Information:
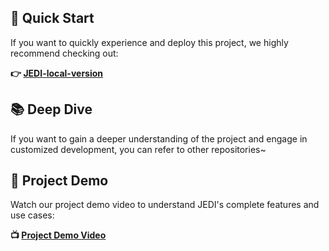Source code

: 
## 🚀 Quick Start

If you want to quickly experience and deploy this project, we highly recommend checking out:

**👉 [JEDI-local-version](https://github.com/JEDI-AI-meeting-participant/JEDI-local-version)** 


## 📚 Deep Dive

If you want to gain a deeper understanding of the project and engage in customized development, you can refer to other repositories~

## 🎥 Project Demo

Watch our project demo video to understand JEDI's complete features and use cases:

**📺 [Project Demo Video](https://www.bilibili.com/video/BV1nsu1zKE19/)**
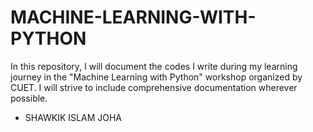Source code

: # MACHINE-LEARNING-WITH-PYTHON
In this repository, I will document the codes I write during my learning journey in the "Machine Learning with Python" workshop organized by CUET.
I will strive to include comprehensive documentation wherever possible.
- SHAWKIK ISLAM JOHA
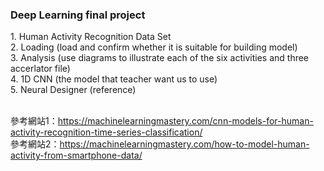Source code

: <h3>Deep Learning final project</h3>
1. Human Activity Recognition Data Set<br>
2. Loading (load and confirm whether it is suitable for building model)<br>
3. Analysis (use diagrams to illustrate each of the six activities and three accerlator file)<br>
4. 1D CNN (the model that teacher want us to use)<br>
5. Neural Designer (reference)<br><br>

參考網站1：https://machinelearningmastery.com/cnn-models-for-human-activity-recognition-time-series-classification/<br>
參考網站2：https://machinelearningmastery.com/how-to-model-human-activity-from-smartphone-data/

* * *

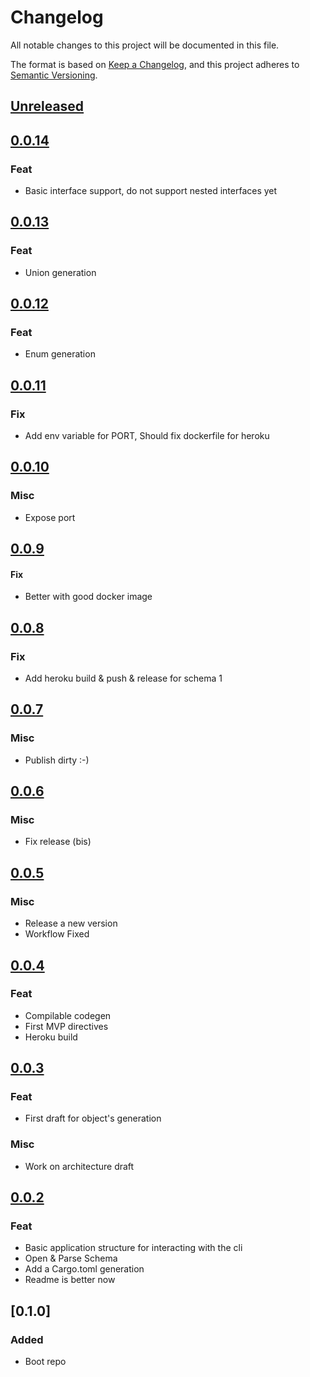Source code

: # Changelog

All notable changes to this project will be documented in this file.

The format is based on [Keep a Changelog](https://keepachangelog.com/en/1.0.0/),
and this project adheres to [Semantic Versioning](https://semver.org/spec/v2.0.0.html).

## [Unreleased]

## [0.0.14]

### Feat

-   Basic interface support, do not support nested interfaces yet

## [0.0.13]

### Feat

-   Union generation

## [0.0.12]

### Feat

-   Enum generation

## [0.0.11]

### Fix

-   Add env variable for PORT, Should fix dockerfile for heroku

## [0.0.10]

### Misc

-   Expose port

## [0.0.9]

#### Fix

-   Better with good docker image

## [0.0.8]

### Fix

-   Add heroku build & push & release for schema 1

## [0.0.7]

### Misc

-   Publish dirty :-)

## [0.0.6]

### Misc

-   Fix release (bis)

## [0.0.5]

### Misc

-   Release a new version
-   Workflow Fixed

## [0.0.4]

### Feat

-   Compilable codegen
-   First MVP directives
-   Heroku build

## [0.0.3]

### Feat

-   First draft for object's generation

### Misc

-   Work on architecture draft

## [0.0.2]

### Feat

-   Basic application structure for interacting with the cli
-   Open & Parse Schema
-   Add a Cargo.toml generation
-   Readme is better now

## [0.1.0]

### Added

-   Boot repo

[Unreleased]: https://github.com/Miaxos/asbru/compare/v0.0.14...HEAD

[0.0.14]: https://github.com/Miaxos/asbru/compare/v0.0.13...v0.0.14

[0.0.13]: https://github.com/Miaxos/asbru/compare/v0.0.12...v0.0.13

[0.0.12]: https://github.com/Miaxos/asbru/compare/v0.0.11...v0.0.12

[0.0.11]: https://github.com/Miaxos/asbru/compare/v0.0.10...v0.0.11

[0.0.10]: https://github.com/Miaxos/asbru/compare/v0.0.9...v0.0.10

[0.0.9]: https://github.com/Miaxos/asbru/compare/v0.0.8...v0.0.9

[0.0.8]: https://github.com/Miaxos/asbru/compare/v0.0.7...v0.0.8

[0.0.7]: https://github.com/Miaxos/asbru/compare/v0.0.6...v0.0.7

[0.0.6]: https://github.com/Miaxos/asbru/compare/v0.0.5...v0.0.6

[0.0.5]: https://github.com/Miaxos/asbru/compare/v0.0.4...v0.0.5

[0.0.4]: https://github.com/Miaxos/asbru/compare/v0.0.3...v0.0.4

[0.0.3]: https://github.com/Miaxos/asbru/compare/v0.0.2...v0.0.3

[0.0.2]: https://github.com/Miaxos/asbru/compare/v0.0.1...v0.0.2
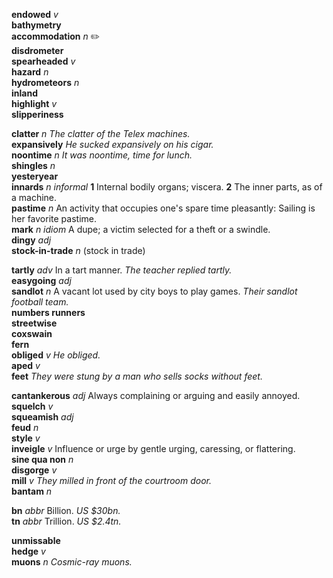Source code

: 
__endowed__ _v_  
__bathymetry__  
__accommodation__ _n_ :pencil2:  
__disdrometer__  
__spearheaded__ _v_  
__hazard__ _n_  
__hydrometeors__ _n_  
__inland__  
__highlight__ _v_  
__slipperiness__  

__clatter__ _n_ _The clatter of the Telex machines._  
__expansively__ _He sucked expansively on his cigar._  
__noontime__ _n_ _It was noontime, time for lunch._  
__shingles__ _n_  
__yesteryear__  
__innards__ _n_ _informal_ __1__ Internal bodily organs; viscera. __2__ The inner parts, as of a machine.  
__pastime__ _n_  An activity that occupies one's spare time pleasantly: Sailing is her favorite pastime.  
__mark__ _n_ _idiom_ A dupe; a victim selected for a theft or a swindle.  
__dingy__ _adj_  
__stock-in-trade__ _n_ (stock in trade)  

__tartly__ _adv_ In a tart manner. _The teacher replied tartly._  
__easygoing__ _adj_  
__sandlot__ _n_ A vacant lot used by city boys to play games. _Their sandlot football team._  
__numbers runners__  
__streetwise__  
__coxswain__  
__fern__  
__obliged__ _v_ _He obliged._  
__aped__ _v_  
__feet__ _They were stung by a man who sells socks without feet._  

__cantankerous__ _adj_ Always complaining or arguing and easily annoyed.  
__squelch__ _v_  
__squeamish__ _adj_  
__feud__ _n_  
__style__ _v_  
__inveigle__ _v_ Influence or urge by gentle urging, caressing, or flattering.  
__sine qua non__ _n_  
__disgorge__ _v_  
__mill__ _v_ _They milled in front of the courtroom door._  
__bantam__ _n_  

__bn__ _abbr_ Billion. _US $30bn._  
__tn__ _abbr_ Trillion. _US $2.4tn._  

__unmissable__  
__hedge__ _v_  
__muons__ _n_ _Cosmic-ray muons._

What is being asked: Locate the word "Unreleased" in the records and collect each line it appears in.

Response:
## [Unreleased]
[Unreleased]: https://github.com/Miaxos/asbru/compare/v0.0.14...HEAD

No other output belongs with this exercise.